THE TASK:
Report every line below that has the string "icons" in it.

Saved entries

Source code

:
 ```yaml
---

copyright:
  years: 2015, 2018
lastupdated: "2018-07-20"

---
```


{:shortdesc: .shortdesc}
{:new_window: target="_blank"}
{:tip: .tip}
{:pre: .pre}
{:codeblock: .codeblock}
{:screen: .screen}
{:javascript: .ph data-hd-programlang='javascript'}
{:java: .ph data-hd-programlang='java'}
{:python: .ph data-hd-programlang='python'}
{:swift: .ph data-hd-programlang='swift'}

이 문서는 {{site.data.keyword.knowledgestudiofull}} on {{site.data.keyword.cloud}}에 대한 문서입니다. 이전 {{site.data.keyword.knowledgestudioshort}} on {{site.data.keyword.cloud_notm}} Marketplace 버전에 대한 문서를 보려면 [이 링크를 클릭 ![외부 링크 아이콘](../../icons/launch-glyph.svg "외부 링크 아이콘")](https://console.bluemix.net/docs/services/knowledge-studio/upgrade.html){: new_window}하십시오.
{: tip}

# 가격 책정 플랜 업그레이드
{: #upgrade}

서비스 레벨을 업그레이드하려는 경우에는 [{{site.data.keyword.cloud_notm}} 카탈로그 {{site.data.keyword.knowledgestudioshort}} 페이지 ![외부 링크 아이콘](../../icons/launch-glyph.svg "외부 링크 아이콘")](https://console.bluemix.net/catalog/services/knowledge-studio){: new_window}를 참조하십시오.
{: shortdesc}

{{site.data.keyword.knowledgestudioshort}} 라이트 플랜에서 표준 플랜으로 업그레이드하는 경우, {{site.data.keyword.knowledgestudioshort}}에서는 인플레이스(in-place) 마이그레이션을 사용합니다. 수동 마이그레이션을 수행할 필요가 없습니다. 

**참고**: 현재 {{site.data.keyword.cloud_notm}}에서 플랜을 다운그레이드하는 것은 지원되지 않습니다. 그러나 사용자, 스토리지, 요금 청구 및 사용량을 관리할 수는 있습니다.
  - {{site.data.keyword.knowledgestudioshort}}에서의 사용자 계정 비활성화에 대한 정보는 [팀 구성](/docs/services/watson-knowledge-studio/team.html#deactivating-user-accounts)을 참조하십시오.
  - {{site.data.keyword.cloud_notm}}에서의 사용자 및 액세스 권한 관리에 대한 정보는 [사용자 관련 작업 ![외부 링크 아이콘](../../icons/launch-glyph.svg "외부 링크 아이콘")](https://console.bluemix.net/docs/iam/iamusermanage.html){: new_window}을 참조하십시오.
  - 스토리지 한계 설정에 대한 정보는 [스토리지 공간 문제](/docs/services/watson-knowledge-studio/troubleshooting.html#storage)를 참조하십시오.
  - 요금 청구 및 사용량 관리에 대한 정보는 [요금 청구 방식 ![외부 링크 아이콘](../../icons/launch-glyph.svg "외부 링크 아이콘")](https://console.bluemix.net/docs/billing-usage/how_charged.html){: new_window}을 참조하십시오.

TASK RESPONSE:
이 문서는 {{site.data.keyword.knowledgestudiofull}} on {{site.data.keyword.cloud}}에 대한 문서입니다. 이전 {{site.data.keyword.knowledgestudioshort}} on {{site.data.keyword.cloud_notm}} Marketplace 버전에 대한 문서를 보려면 [이 링크를 클릭 ![외부 링크 아이콘](../../icons/launch-glyph.svg "외부 링크 아이콘")](https://console.bluemix.net/docs/services/knowledge-studio/upgrade.html){: new_window}하십시오.
서비스 레벨을 업그레이드하려는 경우에는 [{{site.data.keyword.cloud_notm}} 카탈로그 {{site.data.keyword.knowledgestudioshort}} 페이지 ![외부 링크 아이콘](../../icons/launch-glyph.svg "외부 링크 아이콘")](https://console.bluemix.net/catalog/services/knowledge-studio){: new_window}를 참조하십시오.
  - {{site.data.keyword.cloud_notm}}에서의 사용자 및 액세스 권한 관리에 대한 정보는 [사용자 관련 작업 ![외부 링크 아이콘](../../icons/launch-glyph.svg "외부 링크 아이콘")](https://console.bluemix.net/docs/iam/iamusermanage.html){: new_window}을 참조하십시오.
  - 요금 청구 및 사용량 관리에 대한 정보는 [요금 청구 방식 ![외부 링크 아이콘](../../icons/launch-glyph.svg "외부 링크 아이콘")](https://console.bluemix.net/docs/billing-usage/how_charged.html){: new_window}을 참조하십시오.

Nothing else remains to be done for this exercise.